**INPUT DATA:**
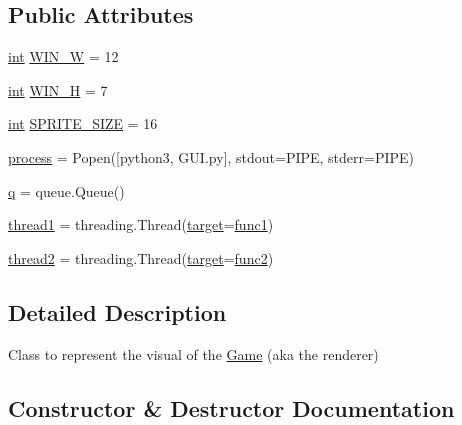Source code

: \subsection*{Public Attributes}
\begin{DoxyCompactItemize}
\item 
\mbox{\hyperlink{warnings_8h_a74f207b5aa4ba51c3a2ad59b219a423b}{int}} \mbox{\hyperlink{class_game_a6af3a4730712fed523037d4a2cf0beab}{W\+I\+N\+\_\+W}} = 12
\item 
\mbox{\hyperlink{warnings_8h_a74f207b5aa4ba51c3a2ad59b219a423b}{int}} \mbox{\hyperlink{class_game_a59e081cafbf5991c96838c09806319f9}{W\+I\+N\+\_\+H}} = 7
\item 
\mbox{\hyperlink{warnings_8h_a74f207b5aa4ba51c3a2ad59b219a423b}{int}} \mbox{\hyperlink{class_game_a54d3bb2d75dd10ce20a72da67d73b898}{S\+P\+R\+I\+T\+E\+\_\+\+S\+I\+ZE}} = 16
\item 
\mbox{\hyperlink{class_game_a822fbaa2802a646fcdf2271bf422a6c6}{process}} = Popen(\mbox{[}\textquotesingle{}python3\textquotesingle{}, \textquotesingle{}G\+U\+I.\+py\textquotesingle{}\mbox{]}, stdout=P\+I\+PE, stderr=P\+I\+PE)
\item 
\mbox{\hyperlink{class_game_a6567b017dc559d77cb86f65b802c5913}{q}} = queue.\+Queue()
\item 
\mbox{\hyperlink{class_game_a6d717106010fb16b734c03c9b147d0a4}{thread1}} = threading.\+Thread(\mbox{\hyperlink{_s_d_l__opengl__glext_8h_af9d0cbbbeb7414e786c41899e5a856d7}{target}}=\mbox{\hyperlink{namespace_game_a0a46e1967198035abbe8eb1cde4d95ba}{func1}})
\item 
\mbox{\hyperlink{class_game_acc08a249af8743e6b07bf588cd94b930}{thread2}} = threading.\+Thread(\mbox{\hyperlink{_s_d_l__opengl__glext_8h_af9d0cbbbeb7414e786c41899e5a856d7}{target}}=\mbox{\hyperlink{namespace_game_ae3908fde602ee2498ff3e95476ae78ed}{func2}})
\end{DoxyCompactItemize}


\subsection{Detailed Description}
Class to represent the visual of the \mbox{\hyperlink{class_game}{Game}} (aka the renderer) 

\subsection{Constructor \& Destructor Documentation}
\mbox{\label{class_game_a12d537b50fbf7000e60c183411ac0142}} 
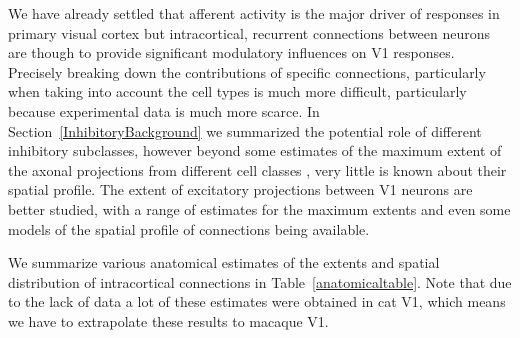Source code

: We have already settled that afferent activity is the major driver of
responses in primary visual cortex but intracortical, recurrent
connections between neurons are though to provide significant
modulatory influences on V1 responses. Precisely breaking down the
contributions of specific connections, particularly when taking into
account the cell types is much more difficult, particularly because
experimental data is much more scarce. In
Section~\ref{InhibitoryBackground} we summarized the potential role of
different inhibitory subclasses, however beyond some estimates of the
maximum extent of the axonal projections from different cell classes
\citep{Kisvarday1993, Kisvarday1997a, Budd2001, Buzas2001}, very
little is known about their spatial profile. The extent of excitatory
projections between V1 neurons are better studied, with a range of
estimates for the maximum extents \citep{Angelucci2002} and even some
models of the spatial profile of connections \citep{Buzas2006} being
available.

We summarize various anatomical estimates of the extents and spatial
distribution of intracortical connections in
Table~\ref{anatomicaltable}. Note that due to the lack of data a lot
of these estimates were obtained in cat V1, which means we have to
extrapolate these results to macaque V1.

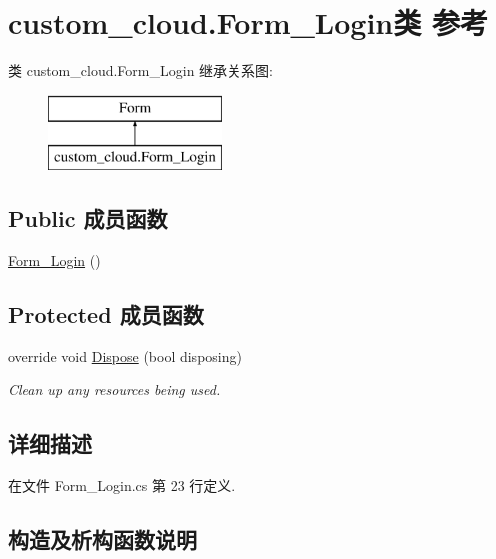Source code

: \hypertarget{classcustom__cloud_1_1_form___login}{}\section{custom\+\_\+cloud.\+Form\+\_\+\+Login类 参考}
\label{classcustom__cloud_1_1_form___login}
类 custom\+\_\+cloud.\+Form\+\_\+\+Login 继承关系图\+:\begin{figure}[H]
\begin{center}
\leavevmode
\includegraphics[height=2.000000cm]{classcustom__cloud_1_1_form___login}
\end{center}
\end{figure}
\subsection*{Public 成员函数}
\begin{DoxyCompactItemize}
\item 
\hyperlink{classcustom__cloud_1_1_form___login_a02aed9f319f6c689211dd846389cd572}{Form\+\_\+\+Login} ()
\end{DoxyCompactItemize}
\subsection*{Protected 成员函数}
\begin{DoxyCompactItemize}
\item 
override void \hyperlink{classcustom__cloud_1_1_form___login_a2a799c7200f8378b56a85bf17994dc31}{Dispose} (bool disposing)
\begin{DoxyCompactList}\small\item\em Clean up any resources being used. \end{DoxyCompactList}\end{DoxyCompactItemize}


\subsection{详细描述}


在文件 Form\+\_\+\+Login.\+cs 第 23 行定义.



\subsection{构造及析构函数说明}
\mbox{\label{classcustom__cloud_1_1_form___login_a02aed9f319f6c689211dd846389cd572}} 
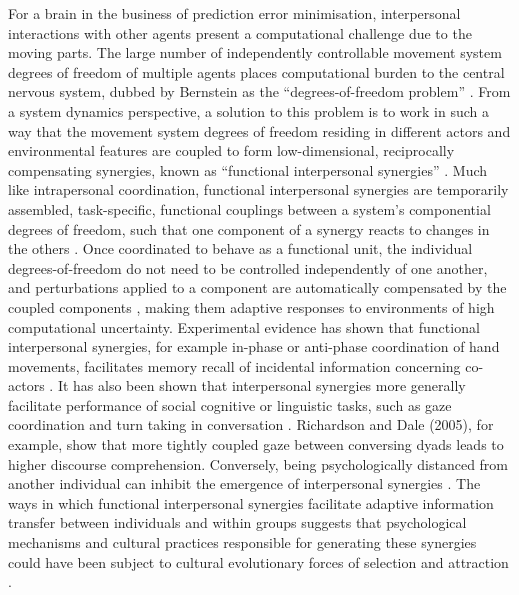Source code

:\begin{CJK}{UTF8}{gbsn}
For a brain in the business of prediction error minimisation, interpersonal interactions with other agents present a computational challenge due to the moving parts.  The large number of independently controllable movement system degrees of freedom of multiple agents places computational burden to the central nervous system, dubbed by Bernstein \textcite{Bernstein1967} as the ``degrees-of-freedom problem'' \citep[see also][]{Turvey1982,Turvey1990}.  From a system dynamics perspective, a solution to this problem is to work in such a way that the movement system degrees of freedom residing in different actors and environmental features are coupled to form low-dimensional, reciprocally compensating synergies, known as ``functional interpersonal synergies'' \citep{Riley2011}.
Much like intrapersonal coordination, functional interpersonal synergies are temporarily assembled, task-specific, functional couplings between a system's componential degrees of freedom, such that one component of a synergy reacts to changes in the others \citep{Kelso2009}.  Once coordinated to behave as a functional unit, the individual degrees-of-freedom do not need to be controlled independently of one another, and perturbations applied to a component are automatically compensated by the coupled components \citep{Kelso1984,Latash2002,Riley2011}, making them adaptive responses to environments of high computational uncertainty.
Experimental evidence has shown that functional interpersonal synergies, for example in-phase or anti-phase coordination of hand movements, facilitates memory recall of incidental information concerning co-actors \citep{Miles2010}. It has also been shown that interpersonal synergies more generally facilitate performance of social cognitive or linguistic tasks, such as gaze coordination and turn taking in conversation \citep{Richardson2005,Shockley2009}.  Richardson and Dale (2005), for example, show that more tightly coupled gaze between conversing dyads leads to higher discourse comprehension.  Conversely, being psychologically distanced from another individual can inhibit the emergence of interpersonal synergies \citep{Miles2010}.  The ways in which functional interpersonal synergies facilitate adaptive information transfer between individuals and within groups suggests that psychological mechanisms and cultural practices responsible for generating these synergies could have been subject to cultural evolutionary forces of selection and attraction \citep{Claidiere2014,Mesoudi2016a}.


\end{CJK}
---
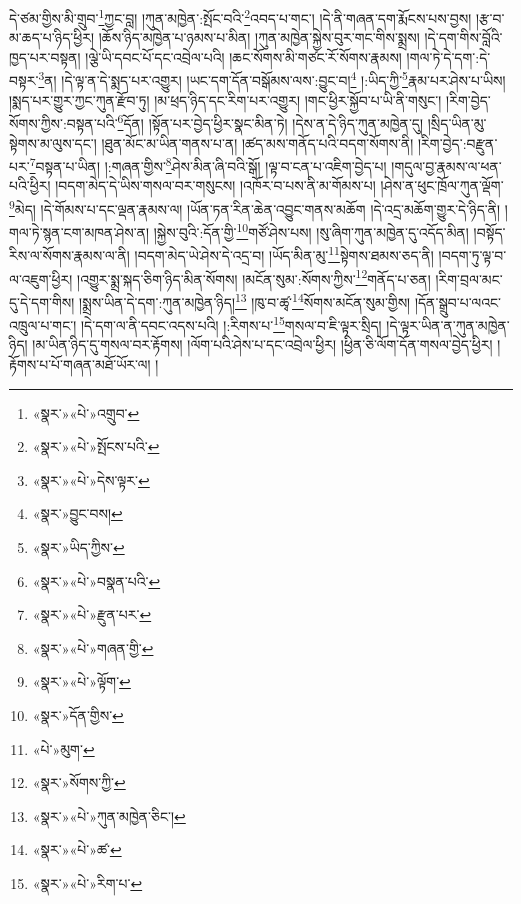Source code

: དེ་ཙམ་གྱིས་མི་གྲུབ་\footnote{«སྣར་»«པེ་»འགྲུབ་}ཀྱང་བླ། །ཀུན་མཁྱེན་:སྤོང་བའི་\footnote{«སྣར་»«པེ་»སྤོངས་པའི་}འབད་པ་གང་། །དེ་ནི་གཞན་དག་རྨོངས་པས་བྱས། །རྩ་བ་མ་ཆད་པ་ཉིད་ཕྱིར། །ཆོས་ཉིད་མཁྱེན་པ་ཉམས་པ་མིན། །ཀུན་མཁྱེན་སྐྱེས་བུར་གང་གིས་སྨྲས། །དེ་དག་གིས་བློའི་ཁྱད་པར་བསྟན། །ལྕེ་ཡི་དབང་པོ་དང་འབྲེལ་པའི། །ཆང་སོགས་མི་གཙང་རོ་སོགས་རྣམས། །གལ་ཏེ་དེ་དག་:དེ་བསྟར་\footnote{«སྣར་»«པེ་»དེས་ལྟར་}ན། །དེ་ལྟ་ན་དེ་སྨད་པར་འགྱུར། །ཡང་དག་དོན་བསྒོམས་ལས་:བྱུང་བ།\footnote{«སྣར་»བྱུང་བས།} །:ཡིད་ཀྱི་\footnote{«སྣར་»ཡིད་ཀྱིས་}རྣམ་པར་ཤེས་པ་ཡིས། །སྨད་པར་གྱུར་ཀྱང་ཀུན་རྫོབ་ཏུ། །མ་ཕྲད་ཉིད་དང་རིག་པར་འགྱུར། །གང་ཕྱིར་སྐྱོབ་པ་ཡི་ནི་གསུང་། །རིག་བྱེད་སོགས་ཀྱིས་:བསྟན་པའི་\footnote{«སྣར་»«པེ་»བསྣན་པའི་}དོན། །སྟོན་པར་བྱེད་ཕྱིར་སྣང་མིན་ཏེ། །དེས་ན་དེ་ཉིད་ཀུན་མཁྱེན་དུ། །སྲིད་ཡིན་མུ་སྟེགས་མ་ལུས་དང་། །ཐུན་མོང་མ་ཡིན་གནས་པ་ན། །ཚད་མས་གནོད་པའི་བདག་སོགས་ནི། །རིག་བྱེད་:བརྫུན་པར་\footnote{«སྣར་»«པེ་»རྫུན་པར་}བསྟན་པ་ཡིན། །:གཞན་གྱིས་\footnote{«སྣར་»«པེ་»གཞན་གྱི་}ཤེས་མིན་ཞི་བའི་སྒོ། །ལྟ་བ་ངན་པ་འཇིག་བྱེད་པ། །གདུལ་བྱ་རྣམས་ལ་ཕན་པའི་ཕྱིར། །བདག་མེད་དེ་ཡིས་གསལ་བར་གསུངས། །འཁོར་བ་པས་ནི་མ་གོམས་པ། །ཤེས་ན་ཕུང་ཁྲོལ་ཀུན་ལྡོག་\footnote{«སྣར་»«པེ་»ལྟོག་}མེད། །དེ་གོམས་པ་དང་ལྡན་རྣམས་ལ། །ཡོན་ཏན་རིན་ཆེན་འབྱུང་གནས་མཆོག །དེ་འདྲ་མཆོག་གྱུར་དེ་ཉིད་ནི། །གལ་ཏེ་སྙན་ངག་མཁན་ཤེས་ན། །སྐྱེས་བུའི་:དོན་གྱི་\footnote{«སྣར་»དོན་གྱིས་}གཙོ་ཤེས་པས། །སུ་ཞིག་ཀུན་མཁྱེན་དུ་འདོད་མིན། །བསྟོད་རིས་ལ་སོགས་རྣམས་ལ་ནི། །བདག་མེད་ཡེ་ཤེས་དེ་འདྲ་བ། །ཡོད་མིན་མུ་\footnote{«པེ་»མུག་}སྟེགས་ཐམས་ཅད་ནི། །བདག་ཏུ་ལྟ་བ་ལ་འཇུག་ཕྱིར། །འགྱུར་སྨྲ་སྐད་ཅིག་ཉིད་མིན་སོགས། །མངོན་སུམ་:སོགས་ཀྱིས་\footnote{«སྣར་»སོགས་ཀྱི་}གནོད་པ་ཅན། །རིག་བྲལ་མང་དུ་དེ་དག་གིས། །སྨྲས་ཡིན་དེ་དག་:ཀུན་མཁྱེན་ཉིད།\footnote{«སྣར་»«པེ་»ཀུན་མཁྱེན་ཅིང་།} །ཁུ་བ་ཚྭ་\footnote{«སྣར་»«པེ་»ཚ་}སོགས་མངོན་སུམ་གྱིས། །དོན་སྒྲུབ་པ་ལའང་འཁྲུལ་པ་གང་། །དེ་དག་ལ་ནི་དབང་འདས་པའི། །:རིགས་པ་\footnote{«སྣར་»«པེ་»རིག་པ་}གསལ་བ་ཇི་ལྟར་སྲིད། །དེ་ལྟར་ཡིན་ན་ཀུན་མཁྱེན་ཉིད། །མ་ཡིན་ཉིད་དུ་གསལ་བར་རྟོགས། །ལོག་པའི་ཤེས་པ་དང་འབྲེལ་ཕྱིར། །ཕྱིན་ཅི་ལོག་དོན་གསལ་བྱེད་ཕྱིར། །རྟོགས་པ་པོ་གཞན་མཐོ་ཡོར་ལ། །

**WORK INSTRUCTION:** In the listing above, find the line containing "distribution of intracortical connections in" and the line containing "For a brain". Reproduce those lines and all between them exactly, with no pictures and nothing more.

**EXERCISE RESPONSE:**
distribution of intracortical connections in
Table~\ref{anatomicaltable}. Note that due to the lack of data a lot
of these estimates were obtained in cat V1, which means we have to
extrapolate these results to macaque V1.

Source code

: \hypertarget{classcustom__cloud_1_1_form___login}{}\section{custom\+\_\+cloud.\+Form\+\_\+\+Login类 参考}
\label{classcustom__cloud_1_1_form___login}
类 custom\+\_\+cloud.\+Form\+\_\+\+Login 继承关系图\+:\begin{figure}[H]
\begin{center}
\leavevmode
\includegraphics[height=2.000000cm]{classcustom__cloud_1_1_form___login}
\end{center}
\end{figure}
\subsection*{Public 成员函数}
\begin{DoxyCompactItemize}
\item 
\hyperlink{classcustom__cloud_1_1_form___login_a02aed9f319f6c689211dd846389cd572}{Form\+\_\+\+Login} ()
\end{DoxyCompactItemize}
\subsection*{Protected 成员函数}
\begin{DoxyCompactItemize}
\item 
override void \hyperlink{classcustom__cloud_1_1_form___login_a2a799c7200f8378b56a85bf17994dc31}{Dispose} (bool disposing)
\begin{DoxyCompactList}\small\item\em Clean up any resources being used. \end{DoxyCompactList}\end{DoxyCompactItemize}


\subsection{详细描述}


在文件 Form\+\_\+\+Login.\+cs 第 23 行定义.



\subsection{构造及析构函数说明}
\mbox{\label{classcustom__cloud_1_1_form___login_a02aed9f319f6c689211dd846389cd572}} 
Source code

:\begin{CJK}{UTF8}{gbsn}
For a brain in the business of prediction error minimisation, interpersonal interactions with other agents present a computational challenge due to the moving parts.  The large number of independently controllable movement system degrees of freedom of multiple agents places computational burden to the central nervous system, dubbed by Bernstein \textcite{Bernstein1967} as the ``degrees-of-freedom problem'' \citep[see also][]{Turvey1982,Turvey1990}.  From a system dynamics perspective, a solution to this problem is to work in such a way that the movement system degrees of freedom residing in different actors and environmental features are coupled to form low-dimensional, reciprocally compensating synergies, known as ``functional interpersonal synergies'' \citep{Riley2011}.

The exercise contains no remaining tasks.